The school provided counsellors before and after exams, and also supported impacted students to apply for special consideration for exams where appropriate.

Addressing the rest of the school the week after the incident, McGonigle described James as “a ray of light”. 

“We are left with grief, shock, and utter confusion – because both parties were known to our school. Our beautiful Ms James, a ray of light and Mr Thijssen, whose actions are completely incongruent with who we knew,” she told students in year 7 to 11 at a special assembly.

Hannah Monaghan, one of four students who received a band six in PDHPE, said taking the exam that day was “a bit surreal”, but the class supported each other through it.

The seventeen-year-old from Maroubra was proud of her 95.6 ATAR on Thursday, although her plans for next year did not require it.

A flower tribute outside St Andrew’s Cathedral School in memory of Lilie James shortly after her death.Credit: Flavio Brancaleone

Monaghan will be moving to the US to play field hockey at Millersville University in Pennsylvania. “It’s going to be very different to Sydney. [It is] a small college town. I’m really looking forward to it,” she said.

Bronte Critchley, from Gladesville, was one of four students at the school with an ATAR above 99. She said the strong sense of community carried the year group through their exams.

“Everyone was checking on everyone,” the 17-year-old, who plans to study biology, said.

Critchley produced major works for both English and history extension subjects, and particularly enjoyed pulling together her history project on how Richard III was depicted over time.

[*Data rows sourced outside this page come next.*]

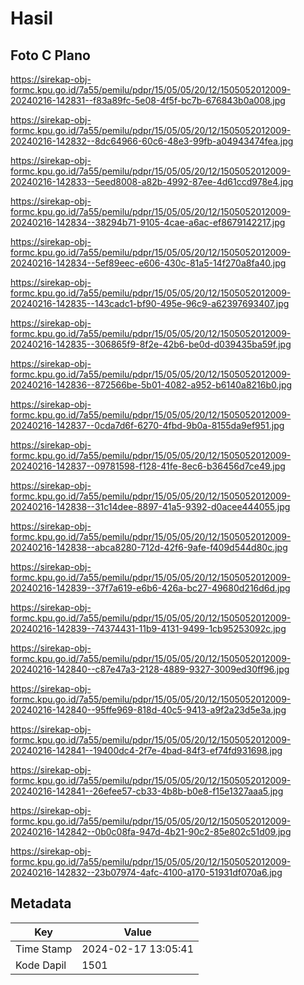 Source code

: # Hasil

## Foto C Plano

https://sirekap-obj-formc.kpu.go.id/7a55/pemilu/pdpr/15/05/05/20/12/1505052012009-20240216-142831--f83a89fc-5e08-4f5f-bc7b-676843b0a008.jpg

https://sirekap-obj-formc.kpu.go.id/7a55/pemilu/pdpr/15/05/05/20/12/1505052012009-20240216-142832--8dc64966-60c6-48e3-99fb-a04943474fea.jpg

https://sirekap-obj-formc.kpu.go.id/7a55/pemilu/pdpr/15/05/05/20/12/1505052012009-20240216-142833--5eed8008-a82b-4992-87ee-4d61ccd978e4.jpg

https://sirekap-obj-formc.kpu.go.id/7a55/pemilu/pdpr/15/05/05/20/12/1505052012009-20240216-142834--38294b71-9105-4cae-a6ac-ef8679142217.jpg

https://sirekap-obj-formc.kpu.go.id/7a55/pemilu/pdpr/15/05/05/20/12/1505052012009-20240216-142834--5ef89eec-e606-430c-81a5-14f270a8fa40.jpg

https://sirekap-obj-formc.kpu.go.id/7a55/pemilu/pdpr/15/05/05/20/12/1505052012009-20240216-142835--143cadc1-bf90-495e-96c9-a62397693407.jpg

https://sirekap-obj-formc.kpu.go.id/7a55/pemilu/pdpr/15/05/05/20/12/1505052012009-20240216-142835--306865f9-8f2e-42b6-be0d-d039435ba59f.jpg

https://sirekap-obj-formc.kpu.go.id/7a55/pemilu/pdpr/15/05/05/20/12/1505052012009-20240216-142836--872566be-5b01-4082-a952-b6140a8216b0.jpg

https://sirekap-obj-formc.kpu.go.id/7a55/pemilu/pdpr/15/05/05/20/12/1505052012009-20240216-142837--0cda7d6f-6270-4fbd-9b0a-8155da9ef951.jpg

https://sirekap-obj-formc.kpu.go.id/7a55/pemilu/pdpr/15/05/05/20/12/1505052012009-20240216-142837--09781598-f128-41fe-8ec6-b36456d7ce49.jpg

https://sirekap-obj-formc.kpu.go.id/7a55/pemilu/pdpr/15/05/05/20/12/1505052012009-20240216-142838--31c14dee-8897-41a5-9392-d0acee444055.jpg

https://sirekap-obj-formc.kpu.go.id/7a55/pemilu/pdpr/15/05/05/20/12/1505052012009-20240216-142838--abca8280-712d-42f6-9afe-f409d544d80c.jpg

https://sirekap-obj-formc.kpu.go.id/7a55/pemilu/pdpr/15/05/05/20/12/1505052012009-20240216-142839--37f7a619-e6b6-426a-bc27-49680d216d6d.jpg

https://sirekap-obj-formc.kpu.go.id/7a55/pemilu/pdpr/15/05/05/20/12/1505052012009-20240216-142839--74374431-11b9-4131-9499-1cb95253092c.jpg

https://sirekap-obj-formc.kpu.go.id/7a55/pemilu/pdpr/15/05/05/20/12/1505052012009-20240216-142840--c87e47a3-2128-4889-9327-3009ed30ff96.jpg

https://sirekap-obj-formc.kpu.go.id/7a55/pemilu/pdpr/15/05/05/20/12/1505052012009-20240216-142840--95ffe969-818d-40c5-9413-a9f2a23d5e3a.jpg

https://sirekap-obj-formc.kpu.go.id/7a55/pemilu/pdpr/15/05/05/20/12/1505052012009-20240216-142841--19400dc4-2f7e-4bad-84f3-ef74fd931698.jpg

https://sirekap-obj-formc.kpu.go.id/7a55/pemilu/pdpr/15/05/05/20/12/1505052012009-20240216-142841--26efee57-cb33-4b8b-b0e8-f15e1327aaa5.jpg

https://sirekap-obj-formc.kpu.go.id/7a55/pemilu/pdpr/15/05/05/20/12/1505052012009-20240216-142842--0b0c08fa-947d-4b21-90c2-85e802c51d09.jpg

https://sirekap-obj-formc.kpu.go.id/7a55/pemilu/pdpr/15/05/05/20/12/1505052012009-20240216-142832--23b07974-4afc-4100-a170-51931df070a6.jpg


## Metadata

| Key        | Value               |
| ---------- | ------------------- |
| Time Stamp | 2024-02-17 13:05:41 |
| Kode Dapil | 1501                |



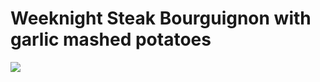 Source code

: # Weeknight Steak Bourguignon with garlic mashed potatoes
![](https://homechef.imgix.net/https%3A%2F%2Fasset.homechef.com%2Fuploads%2Fmeal%2Fplated%2F21193%2F717142.003.01WeeknightSteakBourguignon_Ecomm_1_of_1_.jpg?ixlib=rails-1.1.0&w=600&auto=format&s=4318fbb1ea6ac0c396d8147d29a9c116)
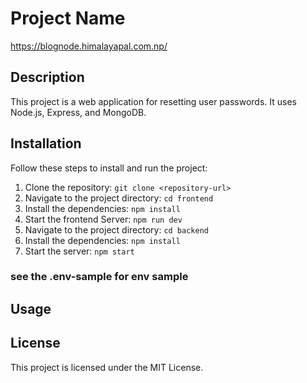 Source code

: # Project Name

https://blognode.himalayapal.com.np/

## Description

This project is a web application for resetting user passwords. It uses Node.js, Express, and MongoDB.

## Installation

Follow these steps to install and run the project:

1. Clone the repository: `git clone <repository-url>`
2. Navigate to the project directory: `cd frontend`
3. Install the dependencies: `npm install`
4. Start the frontend Server: `npm run dev`
5. Navigate to the project directory: `cd backend`
6. Install the dependencies: `npm install`
7. Start the server: `npm start`

### see the .env-sample for env sample

## Usage


## License

This project is licensed under the MIT License.
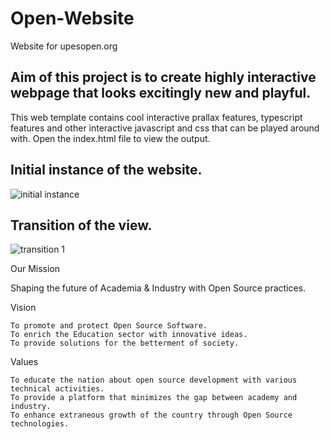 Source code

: # Open-Website
Website for upesopen.org

## Aim of this project is to create highly interactive webpage that looks excitingly new and playful. 

This web template contains cool interactive prallax features, typescript features and other interactive javascript and css that can be played around with.
Open the index.html file to view the output.


## Initial instance of the website.
![initial instance](https://user-images.githubusercontent.com/47113617/55078463-3e428300-50c0-11e9-8df4-a28f93e54619.png)


## Transition of the view.
![transition 1](https://user-images.githubusercontent.com/47113617/55078812-f3753b00-50c0-11e9-9716-9fa825584080.png)




Our Mission

Shaping the future of Academia & Industry with Open Source practices.

Vision

    To promote and protect Open Source Software.
    To enrich the Education sector with innovative ideas.
    To provide solutions for the betterment of society.

Values

    To educate the nation about open source development with various technical activities.
    To provide a platform that minimizes the gap between academy and industry.
    To enhance extraneous growth of the country through Open Source technologies.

Fellow high achiever Max McDermott, who earned an ATAR of 97.2, was also glad to have chosen subjects involving a longer creative project. His English extension 2 major work was based on his grandmother’s experience with dementia.

In an email to students and parents on Thursday afternoon, McGonigle praised the class of 2023 for overcoming adversity.

McGonigle said she had been impressed by how parents, students and staff had all supported each other.

“We acknowledged the importance of grief. The first set of emotions were grief and shock and confusion, and it was really important to acknowledge that and get support for that,” she said.